(Plain-text document sources)

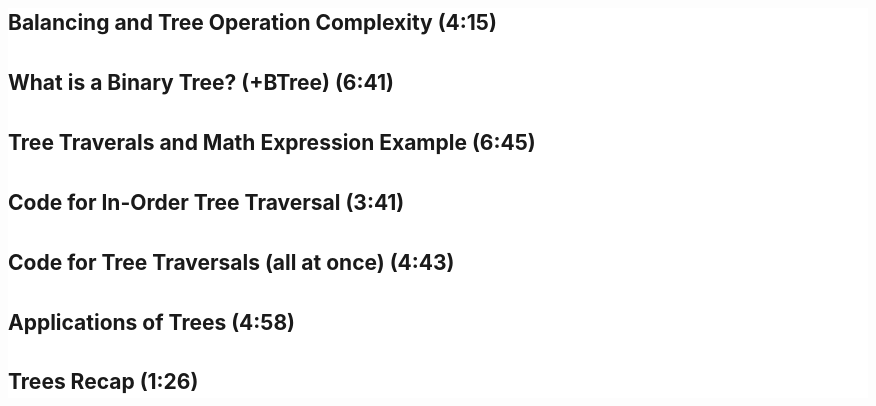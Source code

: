 ## Balancing and Tree Operation Complexity (4:15)
<iframe width="560" height="315" 
    src="https://www.youtube.com/embed/_g5A_Ve9kM4?rel=0" 
    frameborder="0" 
    allow="accelerometer; autoplay; encrypted-media; gyroscope; picture-in-picture" 
    allowfullscreen></iframe>

## What is a Binary Tree? (+BTree) (6:41)
<iframe width="560" height="315" 
    src="https://www.youtube.com/embed/lFRkLWRAjl4?rel=0" 
    frameborder="0" 
    allow="accelerometer; autoplay; encrypted-media; gyroscope; picture-in-picture" 
    allowfullscreen></iframe>

## Tree Traverals and Math Expression Example (6:45)
<iframe width="560" height="315" 
    src="https://www.youtube.com/embed/uVgkrN8mIvk?rel=0" 
    frameborder="0" 
    allow="accelerometer; autoplay; encrypted-media; gyroscope; picture-in-picture" 
    allowfullscreen></iframe>

## Code for In-Order Tree Traversal (3:41)
<iframe width="560" height="315" 
    src="https://www.youtube.com/embed/ycPWLqnTn5Q?rel=0" 
    frameborder="0" 
    allow="accelerometer; autoplay; encrypted-media; gyroscope; picture-in-picture" 
    allowfullscreen></iframe>

## Code for Tree Traversals (all at once) (4:43)
<iframe width="560" height="315" 
    src="https://www.youtube.com/embed/jVzkMLfD00k?rel=0" 
    frameborder="0" 
    allow="accelerometer; autoplay; encrypted-media; gyroscope; picture-in-picture" 
    allowfullscreen></iframe>

## Applications of Trees (4:58)
<iframe width="560" height="315" 
    src="https://www.youtube.com/embed/qVGUxfOx524?rel=0" 
    frameborder="0" 
    allow="accelerometer; autoplay; encrypted-media; gyroscope; picture-in-picture" 
    allowfullscreen></iframe>

## Trees Recap (1:26)
<iframe width="560" height="315" 
    src="https://www.youtube.com/embed/CRoq3x0U_Oo?rel=0" 
    frameborder="0" 
    allow="accelerometer; autoplay; encrypted-media; gyroscope; picture-in-picture" 
    allowfullscreen></iframe>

### What to produce
Would you please retype all the data exactly? Leave out whatever pictures it holds.

### Output
Source code

: ## Balancing and Tree Operation Complexity (4:15)
<iframe width="560" height="315" 
    src="https://www.youtube.com/embed/_g5A_Ve9kM4?rel=0" 
    frameborder="0" 
    allow="accelerometer; autoplay; encrypted-media; gyroscope; picture-in-picture" 
    allowfullscreen></iframe>

## What is a Binary Tree? (+BTree) (6:41)
<iframe width="560" height="315" 
    src="https://www.youtube.com/embed/lFRkLWRAjl4?rel=0" 
    frameborder="0" 
    allow="accelerometer; autoplay; encrypted-media; gyroscope; picture-in-picture" 
    allowfullscreen></iframe>

## Tree Traverals and Math Expression Example (6:45)
<iframe width="560" height="315" 
    src="https://www.youtube.com/embed/uVgkrN8mIvk?rel=0" 
    frameborder="0" 
    allow="accelerometer; autoplay; encrypted-media; gyroscope; picture-in-picture" 
    allowfullscreen></iframe>

## Code for In-Order Tree Traversal (3:41)
<iframe width="560" height="315" 
    src="https://www.youtube.com/embed/ycPWLqnTn5Q?rel=0" 
    frameborder="0" 
    allow="accelerometer; autoplay; encrypted-media; gyroscope; picture-in-picture" 
    allowfullscreen></iframe>

## Code for Tree Traversals (all at once) (4:43)
<iframe width="560" height="315" 
    src="https://www.youtube.com/embed/jVzkMLfD00k?rel=0" 
    frameborder="0" 
    allow="accelerometer; autoplay; encrypted-media; gyroscope; picture-in-picture" 
    allowfullscreen></iframe>

## Applications of Trees (4:58)
<iframe width="560" height="315" 
    src="https://www.youtube.com/embed/qVGUxfOx524?rel=0" 
    frameborder="0" 
    allow="accelerometer; autoplay; encrypted-media; gyroscope; picture-in-picture" 
    allowfullscreen></iframe>

## Trees Recap (1:26)
<iframe width="560" height="315" 
    src="https://www.youtube.com/embed/CRoq3x0U_Oo?rel=0" 
    frameborder="0" 
    allow="accelerometer; autoplay; encrypted-media; gyroscope; picture-in-picture" 
    allowfullscreen></iframe>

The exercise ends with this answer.